UPDATE1.Zoning Divisions Manager- Mitch Gordon-Email: email@example.com (Contact him FIRST because he is the one that will take this further!) UPDATE We do not need to contact him anymore until futhur notice....he tells us to now just contact the board of directors below......PLEASE DO!
2. Legislative Senator of the State of Florida- Mel Martinez-
PLEASE CONTACT HIM TO ADD THIS POULTRY LAW CHANGE TO ALL OF FLORIDA!!!!!!! AND FOR HIS SUPPORT!!!
BOARD OF COMMISIONERS THAT WILL GET THIS PASSED!
District 1 commisioner- S. Scott Boyd Email: firstname.lastname@example.org
District 2 commisioner- Fred Brummer Email: email@example.com
District 3 commisioner- Mildred Fernandez Email: firstname.lastname@example.org
District 4 commisioner- Linda Stewart Email: email@example.com
District 5 commisioner- Bill Segal Email: firstname.lastname@example.org
District 6 commisioner- Tiffany Moore Russell Email: email@example.com
AND IF YOU REALLY WANT TO HELP..........................................
9. Mayor Richard T. Crotty Email: firstname.lastname@example.org
And, finally, I know there are excellent links out there to newspapers (USA Today, for example) that have run similar stories to this, but if someone has the technical skills to navigate the Orlando Sentinel's website to submit a story, PLEASE, take the time to do so.
Here's what I wrote, and to whom -
Dear Mayor, Richard Crotty, Zoning Division Manager, Mitch Gordon, Zoning Division Supervisor, Carol Hossfield, and distinguished Commissioners -
I am sitting here with my daughter, Madeline, age eleven, and answered her question, "why would this young man ask you to help him?"
My response was, "If you know something about a topic, and can share that information with the right people to correct a wrong, don't you have the responsibility to do so?" She agreed, but wondered what the "wrong" was.
I asked her, "Which smells worse: dog poo or chicken poo?" She replied, "They both stink about the same."
I asked her, "Which is louder: a barking dog, or a clucking hen?" She laughed, and said, "The dog...duh!"
I asked her, "Which poses a greater danger to a child on the sidewalk: a pit bull terrier, or a hen?" She giggled, and said, "The pit bull."
I asked her, "Which animal contributes more to a family's well being: a dog or a chicken?" She thought about it for a moment, and then quickly replied, "A chicken can lay eggs and fresh eggs are great for breakfast.
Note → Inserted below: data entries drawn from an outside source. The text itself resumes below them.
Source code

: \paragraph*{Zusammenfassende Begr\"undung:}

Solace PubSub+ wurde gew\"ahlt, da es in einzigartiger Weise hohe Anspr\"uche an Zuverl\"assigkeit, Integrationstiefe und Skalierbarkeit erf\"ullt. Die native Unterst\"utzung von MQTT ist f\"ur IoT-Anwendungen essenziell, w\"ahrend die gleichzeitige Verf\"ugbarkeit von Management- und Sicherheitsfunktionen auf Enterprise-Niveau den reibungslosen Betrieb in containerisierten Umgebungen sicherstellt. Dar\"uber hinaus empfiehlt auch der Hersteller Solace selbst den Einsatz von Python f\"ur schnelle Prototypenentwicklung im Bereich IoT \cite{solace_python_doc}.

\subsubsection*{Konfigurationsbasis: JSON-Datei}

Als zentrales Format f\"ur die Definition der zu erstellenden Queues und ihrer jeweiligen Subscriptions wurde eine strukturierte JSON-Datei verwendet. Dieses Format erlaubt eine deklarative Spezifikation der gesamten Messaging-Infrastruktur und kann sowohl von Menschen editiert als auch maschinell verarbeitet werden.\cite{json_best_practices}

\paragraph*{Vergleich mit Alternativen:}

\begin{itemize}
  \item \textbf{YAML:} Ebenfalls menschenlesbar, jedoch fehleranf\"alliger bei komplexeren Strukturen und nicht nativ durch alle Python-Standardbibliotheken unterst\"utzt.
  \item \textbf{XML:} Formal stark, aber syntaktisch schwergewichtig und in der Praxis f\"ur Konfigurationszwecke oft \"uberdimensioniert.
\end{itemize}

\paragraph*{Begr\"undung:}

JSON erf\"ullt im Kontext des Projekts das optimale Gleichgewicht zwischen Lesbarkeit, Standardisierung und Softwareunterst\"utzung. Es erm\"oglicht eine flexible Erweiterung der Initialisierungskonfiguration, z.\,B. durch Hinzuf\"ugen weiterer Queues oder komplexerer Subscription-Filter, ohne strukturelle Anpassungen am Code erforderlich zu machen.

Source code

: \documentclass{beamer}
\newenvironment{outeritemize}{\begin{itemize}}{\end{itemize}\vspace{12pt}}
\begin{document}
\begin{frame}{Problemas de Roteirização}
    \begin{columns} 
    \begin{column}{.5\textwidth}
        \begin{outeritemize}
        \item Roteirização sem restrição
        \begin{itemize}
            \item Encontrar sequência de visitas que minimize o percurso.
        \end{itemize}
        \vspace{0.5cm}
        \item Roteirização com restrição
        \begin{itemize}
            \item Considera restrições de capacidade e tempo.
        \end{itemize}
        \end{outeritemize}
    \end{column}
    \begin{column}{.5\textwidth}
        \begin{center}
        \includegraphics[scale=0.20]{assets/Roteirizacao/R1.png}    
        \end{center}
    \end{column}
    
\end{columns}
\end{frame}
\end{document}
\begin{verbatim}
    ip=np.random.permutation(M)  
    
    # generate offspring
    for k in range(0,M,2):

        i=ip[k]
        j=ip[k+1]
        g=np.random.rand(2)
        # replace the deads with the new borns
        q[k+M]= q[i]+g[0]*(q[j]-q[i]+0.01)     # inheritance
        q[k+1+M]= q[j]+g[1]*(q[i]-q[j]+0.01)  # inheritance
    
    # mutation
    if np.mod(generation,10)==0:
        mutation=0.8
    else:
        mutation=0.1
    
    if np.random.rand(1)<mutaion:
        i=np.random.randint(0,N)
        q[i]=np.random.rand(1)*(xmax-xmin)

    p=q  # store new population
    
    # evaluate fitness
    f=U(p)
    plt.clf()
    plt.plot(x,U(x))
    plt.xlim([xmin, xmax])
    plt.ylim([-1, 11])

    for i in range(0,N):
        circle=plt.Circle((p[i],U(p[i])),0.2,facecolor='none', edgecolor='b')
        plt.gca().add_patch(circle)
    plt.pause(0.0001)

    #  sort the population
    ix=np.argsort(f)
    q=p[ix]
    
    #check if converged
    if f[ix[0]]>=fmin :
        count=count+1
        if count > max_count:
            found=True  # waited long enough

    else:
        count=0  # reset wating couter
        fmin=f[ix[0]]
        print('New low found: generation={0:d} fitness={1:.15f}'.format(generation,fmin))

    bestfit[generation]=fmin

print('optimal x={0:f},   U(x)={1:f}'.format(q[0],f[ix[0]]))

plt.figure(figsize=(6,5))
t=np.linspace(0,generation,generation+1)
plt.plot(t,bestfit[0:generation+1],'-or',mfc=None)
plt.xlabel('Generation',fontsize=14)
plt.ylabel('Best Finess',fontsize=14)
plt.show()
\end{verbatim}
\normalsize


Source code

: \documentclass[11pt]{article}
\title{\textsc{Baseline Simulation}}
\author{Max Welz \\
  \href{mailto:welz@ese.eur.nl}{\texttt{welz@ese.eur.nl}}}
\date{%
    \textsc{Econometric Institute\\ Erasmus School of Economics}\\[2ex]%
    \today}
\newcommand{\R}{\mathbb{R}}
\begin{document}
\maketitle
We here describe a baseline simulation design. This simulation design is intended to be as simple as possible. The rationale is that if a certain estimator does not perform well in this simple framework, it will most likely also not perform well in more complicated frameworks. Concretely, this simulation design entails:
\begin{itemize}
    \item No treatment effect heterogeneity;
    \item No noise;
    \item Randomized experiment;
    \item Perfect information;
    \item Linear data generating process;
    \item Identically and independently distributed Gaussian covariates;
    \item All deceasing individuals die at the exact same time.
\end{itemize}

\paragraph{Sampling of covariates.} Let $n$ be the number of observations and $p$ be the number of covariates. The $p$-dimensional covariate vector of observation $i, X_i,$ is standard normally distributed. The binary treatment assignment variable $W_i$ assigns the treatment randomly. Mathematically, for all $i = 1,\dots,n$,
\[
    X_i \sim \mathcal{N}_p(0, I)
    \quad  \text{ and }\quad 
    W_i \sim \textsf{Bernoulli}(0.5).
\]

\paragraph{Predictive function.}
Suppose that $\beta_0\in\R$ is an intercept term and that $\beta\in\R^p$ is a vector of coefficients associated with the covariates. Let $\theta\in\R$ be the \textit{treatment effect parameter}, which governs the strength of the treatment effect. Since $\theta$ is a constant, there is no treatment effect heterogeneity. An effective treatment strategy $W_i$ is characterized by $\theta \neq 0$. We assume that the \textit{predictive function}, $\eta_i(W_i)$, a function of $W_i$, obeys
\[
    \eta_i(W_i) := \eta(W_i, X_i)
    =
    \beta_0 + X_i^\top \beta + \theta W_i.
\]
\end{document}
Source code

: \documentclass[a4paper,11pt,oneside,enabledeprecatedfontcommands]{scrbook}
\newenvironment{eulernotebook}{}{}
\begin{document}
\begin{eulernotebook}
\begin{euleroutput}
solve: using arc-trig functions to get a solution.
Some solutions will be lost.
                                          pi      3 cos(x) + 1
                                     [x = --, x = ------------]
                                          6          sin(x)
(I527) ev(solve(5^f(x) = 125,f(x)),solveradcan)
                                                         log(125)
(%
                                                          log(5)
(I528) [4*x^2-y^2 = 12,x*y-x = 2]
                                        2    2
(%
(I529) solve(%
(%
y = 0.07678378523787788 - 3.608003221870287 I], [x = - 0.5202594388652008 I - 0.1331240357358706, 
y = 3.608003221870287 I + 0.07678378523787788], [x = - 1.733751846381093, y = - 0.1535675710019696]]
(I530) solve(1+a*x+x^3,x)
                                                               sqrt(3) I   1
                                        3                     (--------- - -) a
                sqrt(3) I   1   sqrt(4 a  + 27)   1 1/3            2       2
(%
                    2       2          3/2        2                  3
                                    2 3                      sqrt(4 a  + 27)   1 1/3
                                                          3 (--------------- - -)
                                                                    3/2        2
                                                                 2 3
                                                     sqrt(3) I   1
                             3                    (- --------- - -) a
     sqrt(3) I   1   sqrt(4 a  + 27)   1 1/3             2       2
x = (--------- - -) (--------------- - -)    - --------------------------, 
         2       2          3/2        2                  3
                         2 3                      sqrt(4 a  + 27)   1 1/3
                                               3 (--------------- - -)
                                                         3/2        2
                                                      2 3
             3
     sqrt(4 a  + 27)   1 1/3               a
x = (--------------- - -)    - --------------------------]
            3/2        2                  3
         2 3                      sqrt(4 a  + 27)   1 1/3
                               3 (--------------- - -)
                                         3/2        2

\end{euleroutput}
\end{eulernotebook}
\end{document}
Fried chicken is good, too!"
Orange County, Florida, has ordinances and zoning regulations that make it illegal to keep chickens, even in limited numbers, according to a very nice young man who recently was visited by the police due to a neighbor (presumably) complaining about five hens. He would like to be able to keep his small collection of five hens. As a resident of Lake County, and living on five acres surrounded by orange groves, he asked me to make an appeal on his behalf, and weigh in on the pros and cons of domestic fowl.
Chickens are no more "dirty" than dogs, cats, or some people unless they are neglected, crowded, or abused. Chickens are not loud. Chickens are not destructive. Even the argument that chickens will destroy us with Avian Influenza doesn't hold much sway as every winged bird poses the same risk; will we kill every chickadee and shoot at every robin? Chickens are a little different for people who have been seperated from the reality of food production for a generation or two, but people in cities, towns, and villages all over the world keep chickens for some very obvious reasons. I admire this young man's desire to try to be a little more self-supportive. I also admire his attempt to lower his "carbon footprint," by keeping some food production in his own backyard. More Americans should be like minded. "Victory Gardens" were all the rage when America needed to conserve and reduce energy and supply inputs in the U.S. to support a campaign abroad; what makes keeping small livestock...a few rabbits, a few hens, a beehive or two, so radically different. The keeping of backyard chickens also creates a "gene bank" for the future. I feel confident that the major poultry houses will one day need those heritage breeds of chickens, in the many shapes and colors, to keep industrial food production possible. Please, advise us as to what needs to be done to get a variance for this gentleman?
Thank you for any help you can provide.